## WORK TASK
Every entry must come back exactly as it was given.

## Stored items from a collection
──────────────────────────────

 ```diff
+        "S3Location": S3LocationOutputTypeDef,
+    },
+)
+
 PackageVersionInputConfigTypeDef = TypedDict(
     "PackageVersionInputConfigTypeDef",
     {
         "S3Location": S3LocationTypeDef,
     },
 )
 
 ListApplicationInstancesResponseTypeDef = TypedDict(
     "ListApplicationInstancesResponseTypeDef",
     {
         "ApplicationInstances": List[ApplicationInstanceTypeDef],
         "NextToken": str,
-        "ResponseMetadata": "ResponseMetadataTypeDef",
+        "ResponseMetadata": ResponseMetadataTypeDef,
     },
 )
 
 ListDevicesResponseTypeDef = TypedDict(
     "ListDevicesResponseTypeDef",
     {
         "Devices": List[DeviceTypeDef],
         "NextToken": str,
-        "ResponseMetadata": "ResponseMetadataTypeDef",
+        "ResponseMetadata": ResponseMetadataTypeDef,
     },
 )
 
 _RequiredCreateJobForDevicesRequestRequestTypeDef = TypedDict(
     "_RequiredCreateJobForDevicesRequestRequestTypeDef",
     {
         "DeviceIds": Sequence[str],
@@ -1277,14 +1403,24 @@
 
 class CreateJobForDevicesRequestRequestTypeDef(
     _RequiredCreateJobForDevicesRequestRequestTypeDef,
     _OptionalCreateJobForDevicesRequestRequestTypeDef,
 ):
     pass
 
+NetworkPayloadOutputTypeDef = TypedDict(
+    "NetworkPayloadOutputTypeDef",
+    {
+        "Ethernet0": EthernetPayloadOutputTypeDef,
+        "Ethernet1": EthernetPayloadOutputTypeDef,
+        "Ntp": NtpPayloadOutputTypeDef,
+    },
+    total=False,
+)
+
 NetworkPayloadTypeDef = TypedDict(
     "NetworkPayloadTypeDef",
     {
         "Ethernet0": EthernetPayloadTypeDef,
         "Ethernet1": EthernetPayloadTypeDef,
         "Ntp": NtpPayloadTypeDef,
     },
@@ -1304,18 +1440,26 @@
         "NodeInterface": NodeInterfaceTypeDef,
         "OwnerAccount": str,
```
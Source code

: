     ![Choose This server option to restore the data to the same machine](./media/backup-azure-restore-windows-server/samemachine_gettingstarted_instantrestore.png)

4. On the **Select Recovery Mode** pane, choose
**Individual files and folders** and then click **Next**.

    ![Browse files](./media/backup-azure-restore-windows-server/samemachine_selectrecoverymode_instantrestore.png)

──────────────────────────────

## SOLUTION BELOW
 ```diff
+        "S3Location": S3LocationOutputTypeDef,
+    },
+)
+
 PackageVersionInputConfigTypeDef = TypedDict(
     "PackageVersionInputConfigTypeDef",
     {
         "S3Location": S3LocationTypeDef,
     },
 )
 
 ListApplicationInstancesResponseTypeDef = TypedDict(
     "ListApplicationInstancesResponseTypeDef",
     {
         "ApplicationInstances": List[ApplicationInstanceTypeDef],
         "NextToken": str,
-        "ResponseMetadata": "ResponseMetadataTypeDef",
+        "ResponseMetadata": ResponseMetadataTypeDef,
     },
 )
 
 ListDevicesResponseTypeDef = TypedDict(
     "ListDevicesResponseTypeDef",
     {
         "Devices": List[DeviceTypeDef],
         "NextToken": str,
-        "ResponseMetadata": "ResponseMetadataTypeDef",
+        "ResponseMetadata": ResponseMetadataTypeDef,
     },
 )
 
 _RequiredCreateJobForDevicesRequestRequestTypeDef = TypedDict(
     "_RequiredCreateJobForDevicesRequestRequestTypeDef",
     {
         "DeviceIds": Sequence[str],
@@ -1277,14 +1403,24 @@
 
 class CreateJobForDevicesRequestRequestTypeDef(
     _RequiredCreateJobForDevicesRequestRequestTypeDef,
     _OptionalCreateJobForDevicesRequestRequestTypeDef,
 ):
     pass
 
+NetworkPayloadOutputTypeDef = TypedDict(
+    "NetworkPayloadOutputTypeDef",
+    {
+        "Ethernet0": EthernetPayloadOutputTypeDef,
+        "Ethernet1": EthernetPayloadOutputTypeDef,
+        "Ntp": NtpPayloadOutputTypeDef,
+    },
+    total=False,
+)
+
 NetworkPayloadTypeDef = TypedDict(
     "NetworkPayloadTypeDef",
     {
         "Ethernet0": EthernetPayloadTypeDef,
         "Ethernet1": EthernetPayloadTypeDef,
         "Ntp": NtpPayloadTypeDef,
     },
@@ -1304,18 +1440,26 @@
         "NodeInterface": NodeInterfaceTypeDef,
         "OwnerAccount": str,
```
Source code

:     ![Choose This server option to restore the data to the same machine](./media/backup-azure-restore-windows-server/samemachine_gettingstarted_instantrestore.png)

4. On the **Select Recovery Mode** pane, choose
**Individual files and folders** and then click **Next**.

    ![Browse files](./media/backup-azure-restore-windows-server/samemachine_selectrecoverymode_instantrestore.png)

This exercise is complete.